La religione del futuro per Hans Kung
di Filippo Gentiloni
rassegna stampa -
fonte il manifesto
In questi giorni anche da noi Hans Kung ha dominato il dibattito religioso: del suo ultimo libro «Ciò che credo» (Rizzoli) si è parlato un po’ dappertutto. Un fatto che già la dice lunga sulla situazione del cattolicesimo nel nostro paese.
Una situazione di forte presenza, ma anche di vivace discussione.
Kung è un credente convinto che però fra i teologi cattolici è uno dei più critici (gli può fare compagnia, fra gli altri, Raimon Panikkar).
I suoi attacchi alle posizioni vaticane non riguardano soltanto alcune questioni particolarmente discusse, come quelle che toccano il sesso, la salute, il sacerdozio.
La critica di Kung va più a fondo e riguarda soprattutto il rapporto fra il cattolicesimo e le altre posizioni religiose.
È in crisi soprattutto la pretesa cattolica di essere l’unica verità assoluta, relegando tutte le altre posizioni in una sorta di serie B.
«Sono e resto - afferma Kung - membro leale della mia Chiesa.
Credo in Dio e nel suo Cristo, non credo tuttavia ‘nella’ Chiesa.
Al suo interno rifiuto ogni tentativo di mettersi sullo stesso piano di Dio, ogni trionfalismo arrogante e ogni trionfalismo egoistico, resto aperto alla comunità della fede cristiana nella sua totalità, a tutte le Chiese».
Una posizione ecumenica, oggi largamente condivisa anche in campo cattolico.

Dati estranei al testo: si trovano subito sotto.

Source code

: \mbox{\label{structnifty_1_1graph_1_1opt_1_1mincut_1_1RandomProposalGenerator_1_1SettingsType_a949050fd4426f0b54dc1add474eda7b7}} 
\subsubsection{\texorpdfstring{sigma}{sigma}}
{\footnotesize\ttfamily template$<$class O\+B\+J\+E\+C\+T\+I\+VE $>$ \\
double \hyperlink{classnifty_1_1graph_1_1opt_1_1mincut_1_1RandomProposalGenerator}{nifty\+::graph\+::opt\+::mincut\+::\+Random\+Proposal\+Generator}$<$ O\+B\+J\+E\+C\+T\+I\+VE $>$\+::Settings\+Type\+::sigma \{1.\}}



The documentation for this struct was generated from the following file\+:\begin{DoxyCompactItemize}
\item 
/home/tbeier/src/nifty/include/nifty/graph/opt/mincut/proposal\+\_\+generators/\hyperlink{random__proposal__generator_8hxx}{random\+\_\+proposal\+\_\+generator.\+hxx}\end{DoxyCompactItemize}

E ancora: «Io non spero in una unità delle religioni o in un sincretismo di qualche tipo. Spero in una pace ecumenica fra le religioni mondiali. (…)
Io non rinuncio alla speranza. Questa è la mia visione: non c’è pace fra le nazioni senza la pace religiosa, non c’è pace religiosa senza dialogo fra le religioni».
E sul futuro: «Ha un futuro solo una religione che mostra il suo volto umano e benevolo, un volto invitante e non un viso dai tratti stravolti, che inducono disgusto». È questo il volto dell’odierno cattolicesimo? Il libro di Kung ci spinge a chiedercelo.